* _Dataset records_:
● ● ● ●
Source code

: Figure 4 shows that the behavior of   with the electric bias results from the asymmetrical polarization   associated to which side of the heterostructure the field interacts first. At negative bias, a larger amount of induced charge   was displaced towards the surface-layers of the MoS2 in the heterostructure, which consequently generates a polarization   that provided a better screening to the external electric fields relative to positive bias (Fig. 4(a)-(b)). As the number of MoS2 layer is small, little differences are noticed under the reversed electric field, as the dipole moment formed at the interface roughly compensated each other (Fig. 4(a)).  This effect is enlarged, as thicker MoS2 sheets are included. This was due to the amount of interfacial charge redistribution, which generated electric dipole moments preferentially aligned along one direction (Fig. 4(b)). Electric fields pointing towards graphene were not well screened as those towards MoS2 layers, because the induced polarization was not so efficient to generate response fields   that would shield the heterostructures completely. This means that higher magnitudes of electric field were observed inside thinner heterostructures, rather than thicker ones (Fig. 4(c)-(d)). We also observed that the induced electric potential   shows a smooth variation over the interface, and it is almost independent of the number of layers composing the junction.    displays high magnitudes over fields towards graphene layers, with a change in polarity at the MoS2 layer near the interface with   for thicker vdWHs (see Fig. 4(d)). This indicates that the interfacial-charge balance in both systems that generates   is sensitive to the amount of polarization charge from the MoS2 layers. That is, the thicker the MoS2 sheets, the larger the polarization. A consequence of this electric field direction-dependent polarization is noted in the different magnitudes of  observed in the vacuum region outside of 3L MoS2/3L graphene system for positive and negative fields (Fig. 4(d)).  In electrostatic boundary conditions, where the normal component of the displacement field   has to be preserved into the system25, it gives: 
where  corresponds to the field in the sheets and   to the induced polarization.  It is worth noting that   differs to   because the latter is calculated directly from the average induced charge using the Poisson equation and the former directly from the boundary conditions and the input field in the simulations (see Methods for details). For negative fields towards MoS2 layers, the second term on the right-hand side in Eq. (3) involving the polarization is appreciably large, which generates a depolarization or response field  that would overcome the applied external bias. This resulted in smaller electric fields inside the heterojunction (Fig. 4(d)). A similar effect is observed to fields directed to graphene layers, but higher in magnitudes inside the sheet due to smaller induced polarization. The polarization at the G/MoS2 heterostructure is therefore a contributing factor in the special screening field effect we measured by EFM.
● ● ● ●
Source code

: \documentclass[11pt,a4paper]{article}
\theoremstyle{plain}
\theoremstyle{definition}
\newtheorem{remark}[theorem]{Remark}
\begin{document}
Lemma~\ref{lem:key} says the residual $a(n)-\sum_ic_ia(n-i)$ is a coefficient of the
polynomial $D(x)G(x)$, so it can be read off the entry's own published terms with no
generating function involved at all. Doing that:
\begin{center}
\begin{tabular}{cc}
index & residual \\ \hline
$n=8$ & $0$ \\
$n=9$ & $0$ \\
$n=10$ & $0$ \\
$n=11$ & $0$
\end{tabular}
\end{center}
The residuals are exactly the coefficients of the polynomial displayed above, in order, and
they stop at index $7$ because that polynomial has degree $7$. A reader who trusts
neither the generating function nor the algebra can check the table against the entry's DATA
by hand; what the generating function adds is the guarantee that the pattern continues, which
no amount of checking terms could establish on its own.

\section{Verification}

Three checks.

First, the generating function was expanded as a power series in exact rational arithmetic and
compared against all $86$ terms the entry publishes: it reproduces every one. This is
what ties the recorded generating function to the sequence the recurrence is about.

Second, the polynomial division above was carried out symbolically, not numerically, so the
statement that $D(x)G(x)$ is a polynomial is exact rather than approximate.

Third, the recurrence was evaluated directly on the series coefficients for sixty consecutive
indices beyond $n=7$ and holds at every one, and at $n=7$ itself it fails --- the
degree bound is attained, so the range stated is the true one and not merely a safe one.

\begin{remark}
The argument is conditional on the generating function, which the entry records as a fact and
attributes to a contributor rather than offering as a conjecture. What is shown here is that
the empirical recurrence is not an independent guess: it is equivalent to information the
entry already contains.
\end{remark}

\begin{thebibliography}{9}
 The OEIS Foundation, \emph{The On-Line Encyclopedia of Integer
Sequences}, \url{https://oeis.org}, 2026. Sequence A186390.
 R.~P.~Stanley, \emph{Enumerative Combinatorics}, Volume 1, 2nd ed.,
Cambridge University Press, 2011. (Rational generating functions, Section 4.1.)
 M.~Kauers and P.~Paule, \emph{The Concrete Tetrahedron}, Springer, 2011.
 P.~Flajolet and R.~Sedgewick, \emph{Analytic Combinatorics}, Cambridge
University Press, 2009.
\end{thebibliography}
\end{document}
● ● ● ●
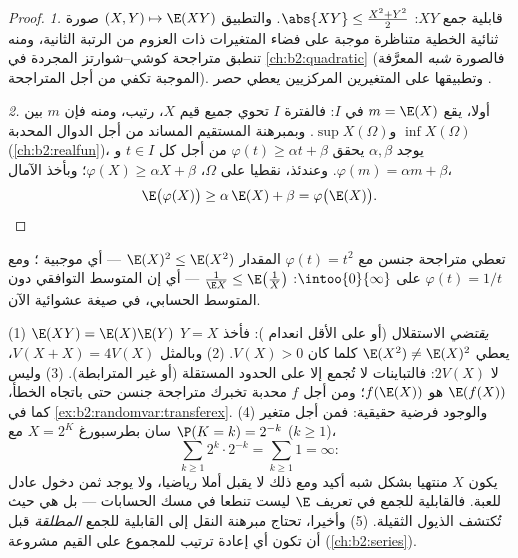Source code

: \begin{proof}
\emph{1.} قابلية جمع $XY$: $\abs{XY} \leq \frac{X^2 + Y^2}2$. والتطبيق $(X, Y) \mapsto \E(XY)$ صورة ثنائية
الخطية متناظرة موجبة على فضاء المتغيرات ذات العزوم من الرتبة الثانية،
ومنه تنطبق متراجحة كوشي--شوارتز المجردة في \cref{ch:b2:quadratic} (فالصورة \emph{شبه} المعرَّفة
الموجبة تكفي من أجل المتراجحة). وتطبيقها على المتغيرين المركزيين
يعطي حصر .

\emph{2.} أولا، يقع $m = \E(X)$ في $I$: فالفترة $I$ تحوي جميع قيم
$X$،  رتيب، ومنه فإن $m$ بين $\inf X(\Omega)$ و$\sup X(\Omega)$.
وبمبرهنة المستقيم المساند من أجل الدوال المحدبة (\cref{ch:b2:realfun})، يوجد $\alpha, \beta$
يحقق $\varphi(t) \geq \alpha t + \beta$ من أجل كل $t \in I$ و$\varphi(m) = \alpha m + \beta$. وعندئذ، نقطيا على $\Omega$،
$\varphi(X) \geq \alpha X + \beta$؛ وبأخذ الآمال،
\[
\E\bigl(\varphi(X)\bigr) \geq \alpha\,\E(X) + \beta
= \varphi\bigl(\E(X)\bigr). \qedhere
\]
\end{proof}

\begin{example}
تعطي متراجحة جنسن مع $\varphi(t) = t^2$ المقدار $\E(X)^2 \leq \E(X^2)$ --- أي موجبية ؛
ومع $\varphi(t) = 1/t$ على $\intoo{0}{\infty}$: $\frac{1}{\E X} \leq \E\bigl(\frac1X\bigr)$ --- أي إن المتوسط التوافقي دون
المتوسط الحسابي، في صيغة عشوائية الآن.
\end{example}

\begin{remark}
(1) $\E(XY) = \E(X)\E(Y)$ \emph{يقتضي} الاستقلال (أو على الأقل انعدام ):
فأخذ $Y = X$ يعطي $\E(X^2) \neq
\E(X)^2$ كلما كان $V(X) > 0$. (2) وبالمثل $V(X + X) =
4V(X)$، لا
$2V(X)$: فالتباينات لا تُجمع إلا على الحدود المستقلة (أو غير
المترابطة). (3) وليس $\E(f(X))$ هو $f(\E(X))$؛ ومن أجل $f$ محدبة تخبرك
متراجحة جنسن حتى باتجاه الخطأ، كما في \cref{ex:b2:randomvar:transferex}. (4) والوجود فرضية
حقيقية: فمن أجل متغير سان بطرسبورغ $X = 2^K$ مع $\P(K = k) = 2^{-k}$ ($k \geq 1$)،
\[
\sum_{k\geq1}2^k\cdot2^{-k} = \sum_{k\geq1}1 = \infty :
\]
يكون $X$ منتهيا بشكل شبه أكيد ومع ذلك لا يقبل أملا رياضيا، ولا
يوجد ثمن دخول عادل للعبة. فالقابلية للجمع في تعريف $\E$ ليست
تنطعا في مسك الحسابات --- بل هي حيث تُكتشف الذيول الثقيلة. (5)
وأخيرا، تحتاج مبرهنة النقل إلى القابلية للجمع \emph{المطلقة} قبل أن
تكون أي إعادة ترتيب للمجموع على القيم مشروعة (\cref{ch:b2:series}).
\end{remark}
● ● ● ●
* _Task_: When a line in the material contains the string "degree", copy that line.

* _Exercise solution_:
they stop at index $7$ because that polynomial has degree $7$. A reader who trusts
degree bound is attained, so the range stated is the true one and not merely a safe one.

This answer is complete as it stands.